Ce boycott électoral a de multiples raisons qui mériteraient plus d’explications… Je signalerais seulement un facteur probable du grand malaise démocratique que nous connaissons: il s’agit de la désinformation, de la manipulation et de la confusion « populiste » orchestrées à grande échelle par les réseaux sociaux: non contents d’influer sur l’esprit public, ils déteignent leurs comportements et leurs « humeurs » sur d’autres médias qui du coup n’assument plus avec la rigueur et l’honnêteté requises leur mission d’informateurs et d’éclaireurs civiques.
Barack Obama, qui reconnaît avoir utilisé les réseaux sociaux pour conquérir la Maison-Blanche, les accuse maintenant d’amplifier « les pires instincts de l’humanité… L’affaiblissement des démocraties tient au profond changement dans nos façons de communiquer et de nous informer ». La campagne présidentielle française a vérifié à maints égards l’avertissement lancé par l’ancien président américain.

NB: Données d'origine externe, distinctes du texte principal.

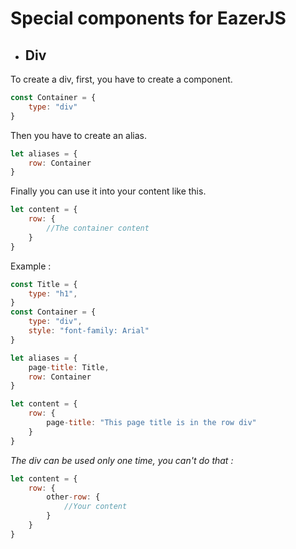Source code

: # Special components for EazerJS

* ## Div

To create a div, first, you have to create a component.

```javascript
const Container = {
    type: "div"
}
```

Then you have to create an alias.

```javascript
let aliases = {
    row: Container
}
```

Finally you can use it into your content like this.

```javascript
let content = {
    row: {
        //The container content
    }
}
```

Example : 

```javascript
const Title = {
    type: "h1",
}
const Container = {
    type: "div",
    style: "font-family: Arial"
}

let aliases = {
    page-title: Title,
    row: Container
}

let content = {
    row: {
        page-title: "This page title is in the row div"
    }
}
```

*The div can be used only one time, you can't do that :*

```javascript
let content = {
    row: {
        other-row: {
            //Your content
        }
    }
}
```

Ma seconde réflexion porte sur le vote des catholiques au premier tour de cette élection. Et d’abord sur les 40% de ces électeurs qui ont donné leurs voix à des candidats d’extrême droite. Les plus observants ont voté pour eux. L’ensemble des catholiques s’est prononcé en leur faveur plus que la moyenne des Français. À première vue, ces catholiques écoutent plus leurs discours néo-maurassiens que l’enseignement du pape François, « le pape des migrants » décrié par Matteo Salvini, homologue de Marine Le Pen en Italie. Ce sont souvent les mêmes catholiques qui refusent de tirer des leçons de la crise des abus, de s’impliquer dans la démarche synodale et qui absolutisent les enjeux bioéthiques dans la société et liturgiques dans l’Église.
Et les 60% de catholiques restants? Une moitié ou presque (29%) s’est portée sur le projet centriste d’Emmanuel Macron. L’autre moitié se répartit entre divers candidats de la droite à l’extrême-gauche où Jean-Luc Mélenchon « se taille la part du lion » en recueillant près de la moitié des suffrages (14%). Cet électorat catholique est plus éclectique que l’autre. Il a toutefois quelques caractéristiques communes: d’abord, sa relativisation du culte et de la doctrine ne l’insensibilise pas, au contraire, aux messages écologiques et solidaires du pape François; ensuite son rapport détendu à la laïcité et à la modernité n’entrave pas sa liberté de conscience.
Quelles conclusions tirer de ce bref tableau de fin de campagne présidentielle? La fracturation politique du catholicisme français reflète celle du pays. Elle sera probablement durable et complexe à juguler. Mais ce qui interpelle aussi vivement le démocrate et le chrétien c’est qu’elle puisse hypothéquer l’efficience d’une composante catholique, déjà en voie de diminution et d’effacement, dans une société démocratique et pluraliste. Face aux risques de radicalisations, de confrontations et de divisions internes, tant dans l’Eglise catholique que dans la société politique, il est à espérer que se lèvent des catholiques pour faciliter le dialogue entre des hommes et des femmes qui ont perdu le sens du Bien commun pour cheminer ensemble avec leurs différences et leurs divergences.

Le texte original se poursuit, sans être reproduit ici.